Some of the money seeps into the economy and may be inflating stocks and other assets. For example, banks are given loans at zero interest[2] and they can use that money for whatever, e.g. proprietary trading, bonds/treasuries, etc.
Perhaps some of that money finds its way into investment funds and eventually tech start-ups?
Also, there's a billion dollars and then there is a billion dollars. A billion dollars of oil is a valuable commodity. A billion dollars of start-up stock is not necessarily such a great thing unless you can find someone willing to buy all of it, right now.
Of course, sometimes a billion dollars of startup stock is worth much MORE than a billion dollars, whereas a billion dollars of oil is basically worth a billion dollars.
Equity in fast growing companies is high beta, but that doesn't mean it's fake.
> Equity in fast growing companies is high beta, but that doesn't mean it's fake.
It depends. The Equity should be based on future expectations of return. For Amazon and Google, there are now clear business models to drive their value forward (for Amazon it may be rather longer term than for others) but for startups it is less obvious. Most of them have no idea how to generate value and how to grow forward, and their actual "utility" as a service may be questioned.
The trend towards over-valuing the startups currently is also coming from the fact that the housing bubble has exploded and investors and putting their cash in other fields where they expect to earn more/lose less money.
Name the billion dollar companies with no business model.

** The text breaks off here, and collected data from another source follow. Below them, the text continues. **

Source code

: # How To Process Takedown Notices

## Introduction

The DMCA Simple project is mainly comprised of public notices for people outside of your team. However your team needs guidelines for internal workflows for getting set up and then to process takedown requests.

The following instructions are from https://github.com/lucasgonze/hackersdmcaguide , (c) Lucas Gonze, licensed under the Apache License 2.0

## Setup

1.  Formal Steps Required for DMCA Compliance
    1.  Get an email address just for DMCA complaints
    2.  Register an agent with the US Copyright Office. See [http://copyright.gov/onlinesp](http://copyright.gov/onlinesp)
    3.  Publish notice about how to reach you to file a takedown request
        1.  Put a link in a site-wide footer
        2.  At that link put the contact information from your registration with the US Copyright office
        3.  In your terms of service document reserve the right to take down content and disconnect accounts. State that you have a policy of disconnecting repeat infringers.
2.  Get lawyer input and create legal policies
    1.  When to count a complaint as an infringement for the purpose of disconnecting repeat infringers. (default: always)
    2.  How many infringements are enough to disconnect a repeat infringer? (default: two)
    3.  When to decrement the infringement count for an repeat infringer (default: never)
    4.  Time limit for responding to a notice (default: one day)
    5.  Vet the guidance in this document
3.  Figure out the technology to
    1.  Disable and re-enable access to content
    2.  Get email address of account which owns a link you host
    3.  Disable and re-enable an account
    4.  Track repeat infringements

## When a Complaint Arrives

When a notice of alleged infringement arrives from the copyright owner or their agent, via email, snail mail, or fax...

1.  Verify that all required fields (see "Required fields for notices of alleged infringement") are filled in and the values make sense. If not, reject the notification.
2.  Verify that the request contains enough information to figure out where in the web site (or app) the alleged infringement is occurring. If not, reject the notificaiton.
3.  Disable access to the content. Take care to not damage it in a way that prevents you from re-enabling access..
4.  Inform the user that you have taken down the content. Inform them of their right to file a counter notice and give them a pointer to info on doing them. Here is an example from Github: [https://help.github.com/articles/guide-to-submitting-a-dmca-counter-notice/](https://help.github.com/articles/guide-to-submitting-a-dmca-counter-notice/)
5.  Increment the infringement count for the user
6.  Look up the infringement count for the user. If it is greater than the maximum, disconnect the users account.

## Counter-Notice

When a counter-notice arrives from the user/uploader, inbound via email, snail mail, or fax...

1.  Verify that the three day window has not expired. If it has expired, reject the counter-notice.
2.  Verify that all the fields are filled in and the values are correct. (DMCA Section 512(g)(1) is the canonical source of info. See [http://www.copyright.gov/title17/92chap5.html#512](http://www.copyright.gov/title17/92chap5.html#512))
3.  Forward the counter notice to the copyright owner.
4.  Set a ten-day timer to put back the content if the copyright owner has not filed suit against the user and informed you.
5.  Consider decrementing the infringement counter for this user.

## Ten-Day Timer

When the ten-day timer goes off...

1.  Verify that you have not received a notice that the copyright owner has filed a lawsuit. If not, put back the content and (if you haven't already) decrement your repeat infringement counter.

The fact is once a company is successful enough to go public it's often still risky, but it's extremely rare for them to reach that point without a model.
It means that return on investment would be, if they were in a situation where they would return everything to shareholders, of 1.2%. That's very weak for a company valued at multi-billions, and it is not clear how they can generate much more profits in the upcoming years.

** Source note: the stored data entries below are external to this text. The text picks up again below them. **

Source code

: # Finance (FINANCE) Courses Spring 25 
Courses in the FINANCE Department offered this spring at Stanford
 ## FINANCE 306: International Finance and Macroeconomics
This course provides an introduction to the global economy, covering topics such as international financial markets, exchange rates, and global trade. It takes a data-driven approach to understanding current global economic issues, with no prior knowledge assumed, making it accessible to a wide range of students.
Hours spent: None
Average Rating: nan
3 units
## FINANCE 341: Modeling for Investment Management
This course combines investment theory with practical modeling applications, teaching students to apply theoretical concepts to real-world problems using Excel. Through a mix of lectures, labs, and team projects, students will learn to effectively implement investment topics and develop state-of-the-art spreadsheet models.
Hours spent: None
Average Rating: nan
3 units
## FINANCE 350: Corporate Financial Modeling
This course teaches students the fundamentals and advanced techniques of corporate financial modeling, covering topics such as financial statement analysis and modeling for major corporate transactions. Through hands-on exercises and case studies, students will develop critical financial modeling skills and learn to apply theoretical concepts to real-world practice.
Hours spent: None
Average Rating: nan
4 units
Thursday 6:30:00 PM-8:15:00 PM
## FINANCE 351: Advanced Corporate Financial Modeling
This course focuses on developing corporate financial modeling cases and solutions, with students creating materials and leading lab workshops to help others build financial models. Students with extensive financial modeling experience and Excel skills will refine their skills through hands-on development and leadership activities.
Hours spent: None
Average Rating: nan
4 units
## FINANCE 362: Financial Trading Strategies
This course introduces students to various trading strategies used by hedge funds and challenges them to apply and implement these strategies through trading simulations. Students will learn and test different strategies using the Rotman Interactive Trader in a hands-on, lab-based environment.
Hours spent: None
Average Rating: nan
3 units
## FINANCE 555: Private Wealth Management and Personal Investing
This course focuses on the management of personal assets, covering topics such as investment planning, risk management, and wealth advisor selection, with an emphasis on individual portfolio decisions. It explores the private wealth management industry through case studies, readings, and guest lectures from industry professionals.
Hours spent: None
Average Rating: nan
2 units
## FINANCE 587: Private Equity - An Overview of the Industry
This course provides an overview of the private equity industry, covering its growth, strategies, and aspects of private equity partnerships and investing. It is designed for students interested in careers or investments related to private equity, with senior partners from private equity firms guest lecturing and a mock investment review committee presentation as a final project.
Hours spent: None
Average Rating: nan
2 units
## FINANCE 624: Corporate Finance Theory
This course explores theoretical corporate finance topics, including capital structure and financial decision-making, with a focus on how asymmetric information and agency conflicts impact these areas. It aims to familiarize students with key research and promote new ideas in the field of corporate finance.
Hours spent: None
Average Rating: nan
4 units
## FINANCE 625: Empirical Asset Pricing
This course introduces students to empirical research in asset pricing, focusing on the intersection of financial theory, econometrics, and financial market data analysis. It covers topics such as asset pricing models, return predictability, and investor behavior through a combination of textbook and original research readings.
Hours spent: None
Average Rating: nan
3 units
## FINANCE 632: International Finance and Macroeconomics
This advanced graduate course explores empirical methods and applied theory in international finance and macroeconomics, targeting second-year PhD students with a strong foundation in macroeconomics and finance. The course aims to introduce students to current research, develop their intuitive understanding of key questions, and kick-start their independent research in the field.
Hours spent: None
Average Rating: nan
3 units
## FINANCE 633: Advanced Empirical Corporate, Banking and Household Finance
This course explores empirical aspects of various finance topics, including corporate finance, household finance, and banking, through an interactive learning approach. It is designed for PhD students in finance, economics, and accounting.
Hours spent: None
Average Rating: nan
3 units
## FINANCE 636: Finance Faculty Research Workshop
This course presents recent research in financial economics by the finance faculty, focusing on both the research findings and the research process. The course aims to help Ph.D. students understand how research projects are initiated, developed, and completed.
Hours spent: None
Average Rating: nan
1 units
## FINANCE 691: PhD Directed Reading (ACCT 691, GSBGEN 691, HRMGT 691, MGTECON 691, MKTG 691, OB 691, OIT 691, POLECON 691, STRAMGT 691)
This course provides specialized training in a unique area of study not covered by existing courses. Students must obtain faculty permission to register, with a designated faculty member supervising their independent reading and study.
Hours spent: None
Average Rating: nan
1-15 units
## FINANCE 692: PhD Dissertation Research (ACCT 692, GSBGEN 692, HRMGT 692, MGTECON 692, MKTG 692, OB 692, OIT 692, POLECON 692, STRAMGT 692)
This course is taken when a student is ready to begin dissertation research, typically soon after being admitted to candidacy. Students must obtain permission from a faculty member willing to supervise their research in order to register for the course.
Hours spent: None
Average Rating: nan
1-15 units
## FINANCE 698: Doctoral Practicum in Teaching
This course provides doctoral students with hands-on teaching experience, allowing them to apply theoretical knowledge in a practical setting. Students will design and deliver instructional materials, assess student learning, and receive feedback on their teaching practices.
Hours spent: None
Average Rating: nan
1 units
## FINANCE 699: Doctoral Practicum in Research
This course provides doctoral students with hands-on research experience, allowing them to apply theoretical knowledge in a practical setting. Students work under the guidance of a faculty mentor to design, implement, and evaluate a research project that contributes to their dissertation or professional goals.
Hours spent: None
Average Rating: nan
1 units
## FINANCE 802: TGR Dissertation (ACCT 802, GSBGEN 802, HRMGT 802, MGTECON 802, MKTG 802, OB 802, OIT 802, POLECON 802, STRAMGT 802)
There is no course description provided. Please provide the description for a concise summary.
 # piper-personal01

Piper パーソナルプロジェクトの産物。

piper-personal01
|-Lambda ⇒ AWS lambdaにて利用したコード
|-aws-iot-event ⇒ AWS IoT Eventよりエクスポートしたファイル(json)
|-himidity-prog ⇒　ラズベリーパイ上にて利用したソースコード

That's what I am talking about.
And Twitter is one of the better ones, by the way.
Only if "no revenue" actually means "no profits". There are perfectly sane business plans that grow the company and pay all the salaries, but don't turn a profit. It can't go on forever, but it's not a disaster either.
I suspect the OP didn't actually mean "no revenue".

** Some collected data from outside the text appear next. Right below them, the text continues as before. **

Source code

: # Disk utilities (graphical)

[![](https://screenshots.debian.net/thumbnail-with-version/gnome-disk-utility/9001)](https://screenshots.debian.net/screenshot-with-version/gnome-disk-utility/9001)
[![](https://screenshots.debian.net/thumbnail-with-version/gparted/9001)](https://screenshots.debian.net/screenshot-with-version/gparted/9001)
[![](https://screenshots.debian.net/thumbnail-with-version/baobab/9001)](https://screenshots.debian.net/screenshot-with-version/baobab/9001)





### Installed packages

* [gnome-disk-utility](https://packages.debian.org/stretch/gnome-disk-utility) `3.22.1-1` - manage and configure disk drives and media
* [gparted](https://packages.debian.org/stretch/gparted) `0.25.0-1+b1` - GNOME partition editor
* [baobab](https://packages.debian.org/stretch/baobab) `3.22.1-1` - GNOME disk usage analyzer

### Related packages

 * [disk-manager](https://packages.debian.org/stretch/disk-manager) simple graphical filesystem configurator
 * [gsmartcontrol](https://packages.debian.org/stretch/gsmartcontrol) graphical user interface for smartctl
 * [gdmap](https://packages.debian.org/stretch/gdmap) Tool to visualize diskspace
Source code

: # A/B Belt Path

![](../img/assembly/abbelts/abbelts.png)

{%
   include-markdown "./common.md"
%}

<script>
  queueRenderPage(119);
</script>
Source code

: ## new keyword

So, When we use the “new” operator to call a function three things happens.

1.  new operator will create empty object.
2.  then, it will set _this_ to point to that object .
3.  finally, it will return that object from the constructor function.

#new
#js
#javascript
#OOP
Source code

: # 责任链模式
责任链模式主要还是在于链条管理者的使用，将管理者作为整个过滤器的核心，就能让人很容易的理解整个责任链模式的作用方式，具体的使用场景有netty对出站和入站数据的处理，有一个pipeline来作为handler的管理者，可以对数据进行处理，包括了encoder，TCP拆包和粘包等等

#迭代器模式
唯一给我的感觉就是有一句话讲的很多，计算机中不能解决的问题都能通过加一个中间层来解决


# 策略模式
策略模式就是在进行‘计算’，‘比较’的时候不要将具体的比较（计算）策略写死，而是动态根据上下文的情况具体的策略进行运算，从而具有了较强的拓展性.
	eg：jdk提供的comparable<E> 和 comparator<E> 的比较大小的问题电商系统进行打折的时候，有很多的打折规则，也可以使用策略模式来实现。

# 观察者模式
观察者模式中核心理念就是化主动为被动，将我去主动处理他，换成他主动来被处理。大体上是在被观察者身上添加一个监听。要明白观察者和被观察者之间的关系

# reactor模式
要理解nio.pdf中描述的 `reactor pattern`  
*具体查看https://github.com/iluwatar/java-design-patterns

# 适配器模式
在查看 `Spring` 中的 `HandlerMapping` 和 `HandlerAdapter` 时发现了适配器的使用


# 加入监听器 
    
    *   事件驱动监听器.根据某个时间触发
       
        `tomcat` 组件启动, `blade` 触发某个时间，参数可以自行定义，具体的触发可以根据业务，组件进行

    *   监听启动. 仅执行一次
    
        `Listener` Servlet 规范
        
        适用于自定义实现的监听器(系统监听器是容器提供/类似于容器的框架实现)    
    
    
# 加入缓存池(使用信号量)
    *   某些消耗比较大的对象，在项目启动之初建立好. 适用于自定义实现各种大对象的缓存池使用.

The only way equity can have a positive value is if it generates ROI. No-profit-but-pays-the-salaries is a lifestyle business, which is great and all, but the equity is worthless.
Pinterest's business model, of course, it getting bought by Facebook, and that is indeed a little bubbly. Basically, if Facebook slows down, then the entire cottage industry of fancy social media startups hoping to get bought will collapse.
> The only way equity can have a positive value is if it generates ROI.
Yes, but If the company's value increases, that increases the value of shares, even in the absence of profits. This is one reason a no-profit business can attract loyal investors -- that and the promise of future profits, of course.
> No-profit-but-pays-the-salaries is a lifestyle business, which is great and all, but the equity is worthless.
Not so. A company's equity represents the company's value, not its present profitability (although some equity investors require profits, other are satisfied to see growth). One can grow a business by running at an apparent 0% profit in a way that causes the business size and customer base to grow over time. The argument can be made that business expansions can only result from profits, but this can be structured as essential equipment replacements, personnel increases and so forth, in a way that profits remain at zero.
What's missing in this article is the impact of liquidation preference on valuation. The billion dollar valuation that a VC invests at is simply the price they have to pay to get in the deal. For fast-growing startups competition is fierce, so valuations often become dizzyingly large.
The best case scenario is that the startup turns out to be the next Google and everybody gets rich. The worst case (and more common) scenario is that reality hits and the startup sells for $500M instead of $10B. As long as the invested capital is less than $500M, the VC will be getting all of their money back.
The valuations at which VCs invest are not unconstrained though. The valuations at which they invest have to be on average a lower bound on eventual exit valuations, or they'll at best break even, and a VC firm that does no better than break even in one fund will have a hard time raising its next one.
E.g. if a VC fund invested in 10 companies at a valuation of a billion each, and 9 tanked while one ended up being worth 20 billion, they'd fairly happy. But all 10 can't tank. It has to work out on average.
I'm not familiar with all the startups mentioned, but I have to say this: I think Pinterest will be a several billion dollar company and either IPO (likely) or get acquired by Amazon (maybe). If I could buy the stock a decent price, I would.
I say this based on (a) my own experience seeing it drive traffic to some recent consumer projects and (b) seeing how every woman in my life (from my 18-year-old daughter to my 62-year-old mother in-law) uses it as a giant shopping list for their lives.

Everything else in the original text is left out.